======== Excerpted records ========
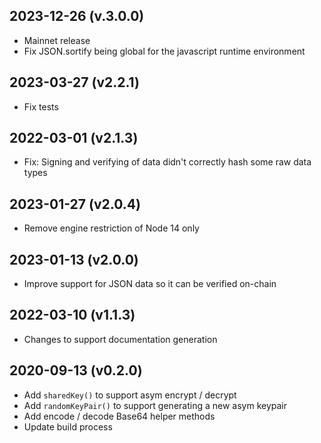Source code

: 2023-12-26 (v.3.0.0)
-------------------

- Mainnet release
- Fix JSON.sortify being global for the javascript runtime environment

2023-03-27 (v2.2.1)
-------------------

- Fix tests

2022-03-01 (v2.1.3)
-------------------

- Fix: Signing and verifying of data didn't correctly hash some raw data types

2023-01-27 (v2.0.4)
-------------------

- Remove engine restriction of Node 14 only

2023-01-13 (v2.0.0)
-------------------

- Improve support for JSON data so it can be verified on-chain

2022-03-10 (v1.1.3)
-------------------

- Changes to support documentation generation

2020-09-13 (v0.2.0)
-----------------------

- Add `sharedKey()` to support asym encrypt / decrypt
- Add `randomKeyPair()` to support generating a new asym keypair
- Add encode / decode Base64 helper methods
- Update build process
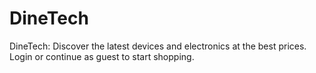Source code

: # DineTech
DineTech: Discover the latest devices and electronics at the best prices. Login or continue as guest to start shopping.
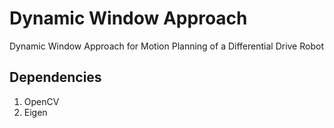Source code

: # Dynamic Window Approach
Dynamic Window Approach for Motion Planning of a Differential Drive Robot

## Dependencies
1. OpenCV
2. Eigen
========
======== Excerpted records ========
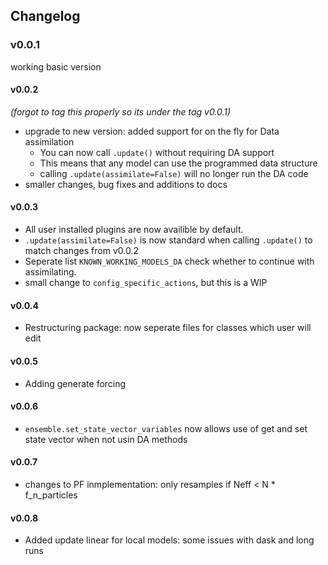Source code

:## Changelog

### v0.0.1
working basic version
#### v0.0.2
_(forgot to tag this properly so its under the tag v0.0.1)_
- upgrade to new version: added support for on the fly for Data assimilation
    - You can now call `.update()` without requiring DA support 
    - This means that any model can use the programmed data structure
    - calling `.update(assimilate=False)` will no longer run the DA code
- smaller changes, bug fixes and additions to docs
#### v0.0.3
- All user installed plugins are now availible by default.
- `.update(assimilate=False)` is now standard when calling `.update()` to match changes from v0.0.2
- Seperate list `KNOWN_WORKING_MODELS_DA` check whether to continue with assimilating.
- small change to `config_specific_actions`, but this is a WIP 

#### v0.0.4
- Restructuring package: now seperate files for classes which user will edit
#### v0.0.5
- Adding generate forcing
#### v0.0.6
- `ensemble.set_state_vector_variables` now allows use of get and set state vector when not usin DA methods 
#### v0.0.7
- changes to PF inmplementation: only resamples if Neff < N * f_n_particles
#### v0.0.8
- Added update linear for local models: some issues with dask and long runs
========
======== Excerpted records ========
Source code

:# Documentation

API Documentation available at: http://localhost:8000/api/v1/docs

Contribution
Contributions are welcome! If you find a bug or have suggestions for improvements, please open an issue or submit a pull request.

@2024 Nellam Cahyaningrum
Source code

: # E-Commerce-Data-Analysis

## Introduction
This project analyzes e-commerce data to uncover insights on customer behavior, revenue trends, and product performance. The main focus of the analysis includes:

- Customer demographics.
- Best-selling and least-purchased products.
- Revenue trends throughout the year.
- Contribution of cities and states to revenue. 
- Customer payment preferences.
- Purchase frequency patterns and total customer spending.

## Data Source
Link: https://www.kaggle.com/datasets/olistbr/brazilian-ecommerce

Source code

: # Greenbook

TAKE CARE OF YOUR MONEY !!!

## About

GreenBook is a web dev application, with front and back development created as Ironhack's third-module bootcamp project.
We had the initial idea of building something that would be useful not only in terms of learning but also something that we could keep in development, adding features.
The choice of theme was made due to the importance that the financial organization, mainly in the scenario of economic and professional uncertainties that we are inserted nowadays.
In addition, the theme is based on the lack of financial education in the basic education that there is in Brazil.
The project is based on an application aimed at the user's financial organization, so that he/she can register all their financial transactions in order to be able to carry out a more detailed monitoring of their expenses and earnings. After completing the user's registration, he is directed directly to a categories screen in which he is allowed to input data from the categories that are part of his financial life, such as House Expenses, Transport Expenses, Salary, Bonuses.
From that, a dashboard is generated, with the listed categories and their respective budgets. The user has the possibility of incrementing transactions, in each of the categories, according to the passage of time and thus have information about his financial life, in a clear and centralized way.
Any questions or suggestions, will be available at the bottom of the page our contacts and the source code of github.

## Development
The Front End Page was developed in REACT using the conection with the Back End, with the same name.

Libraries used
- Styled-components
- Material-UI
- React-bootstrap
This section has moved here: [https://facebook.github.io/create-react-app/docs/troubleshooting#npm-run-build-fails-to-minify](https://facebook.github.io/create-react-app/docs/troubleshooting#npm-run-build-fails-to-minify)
========
▶ [Requirement]: Set down, unchanged, only those lines above that fall between the line with "## Data Source" and the line with "The choice of", the two end lines included.

▶ [Exercise response]:
## Data Source
Link: https://www.kaggle.com/datasets/olistbr/brazilian-ecommerce

Source code

: # Greenbook

TAKE CARE OF YOUR MONEY !!!

## About

GreenBook is a web dev application, with front and back development created as Ironhack's third-module bootcamp project.
We had the initial idea of building something that would be useful not only in terms of learning but also something that we could keep in development, adding features.
The choice of theme was made due to the importance that the financial organization, mainly in the scenario of economic and professional uncertainties that we are inserted nowadays.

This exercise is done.